“Spiritually” Healing Our Neurotic Mind

“Identification with your mind (ego) creates an opaque screen of concepts, labels, images, words, judgments, and definitions that blocks all true relationship… Thinking has become a disease.  Disease happens when things get out of balance…. Note: the mind is a superb instrument if used rightly.  Used wrongly, however, it becomes very destructive.” – Eckhart Tolle, The Power of Now

Ever since Eckhart Tolle wrote his ground-breaking book on healing the human condition, just about the same time that interest in Buddhist and non-dual spirituality/psychology began growing in our culture, there has been an idea among some who are seeking to grasp these elusive but immeasurably valuable concepts, that ego is a bad thing, even that it is to be gotten rid of.  In and of itself, of course ego cannot be a bad thing and certainly cannot be eradicated.  Any conscious creature has an ego.  It is the necessary mental faculty of the more advanced nervous system organisms for interacting with their environment and fulfilling needs, while expressing individuality. 

The squirrels in our yards demonstrate individuality, and have rudimentary egos, but squirrels interacting and gathering nuts is a distinctly different level of egoic action from human beings creating economies, governments, religions, technologies, universities, and works of art – or worrying about what others think of us, what we think of ourselves, or whether we are we good enough.  Ego in a human is the realm of thought and emotion, of language and mathematics, of tools and invention, of complex social interaction and creativity. Ego is also the seat of human neurosis.

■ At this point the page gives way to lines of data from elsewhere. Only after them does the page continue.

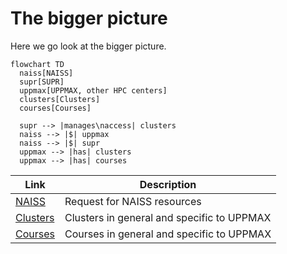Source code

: # The bigger picture

Here we go look at the bigger picture.

```mermaid
flowchart TD
  naiss[NAISS]
  supr[SUPR]
  uppmax[UPPMAX, other HPC centers]
  clusters[Clusters]
  courses[Courses]

  supr --> |manages\naccess| clusters
  naiss --> |$| uppmax
  naiss --> |$| supr
  uppmax --> |has| clusters
  uppmax --> |has| courses
```

Link                                                                          |Description
------------------------------------------------------------------------------|--------------------------------------------------------------------------
[NAISS](../sessions/naiss.md)                                                 |Request for NAISS resources
[Clusters](../sessions/clusters.md)                                           |Clusters in general and specific to UPPMAX
[Courses](../sessions/courses.md)                                             |Courses in general and specific to UPPMAX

Speaking metaphorically, the ego creates a kind of shell or filter around our inner-core of conscious Beingness, or True-Self, as Buddhism terms it.  This core is, if you will, the light, the energy, of what Eastern philosophy believes is the individualized manifestation of the great Universal Consciousness.  It is, as Buddhism puts it, our “original mind,” clear and wise and compassionate, and this core mind of Being knows its connection with the Source of Life and all Life.  This is why it knows harmony and connection as our and THE underlying nature of all things and the true experience of spirituality.  Ego knows none of this.  In place of true spirituality, ego creates religions for worship of egoic constructs of the divine, one person’s different from another’s, the differences separating them, sometimes even making them hate each other.

 A neurotic personality, then, is one in which the minor and major traumas of experience have thickened and shaped the contours of a person’s egoic shell in particularly distorted ways so as to filter consciousness energy in a manner which distorts experience coming in and expression going out.  This is where the problem with ego begins. The result is the shaping of a personality manifesting a reality distorted by anxious, depressive, paranoid, narcissistic, or histrionic, etc. styles of perception and expression.  

We can see that ego, in modern humans, is typically very much out of balance within the totality of a person’s mind when its fear-based ideas and emotions begin to take up much of the person’s attention through their life.  And what is it afraid of? Simply stated, not being enough. It is filled with, as Buddhism calls them, “delusional” egocentric ideas about who we are and what the world is.  These delusional ideas drive us more-or-less insane and can become more-or-less destructive, depending on the degree to which distorted ego-experience has come to dominate.  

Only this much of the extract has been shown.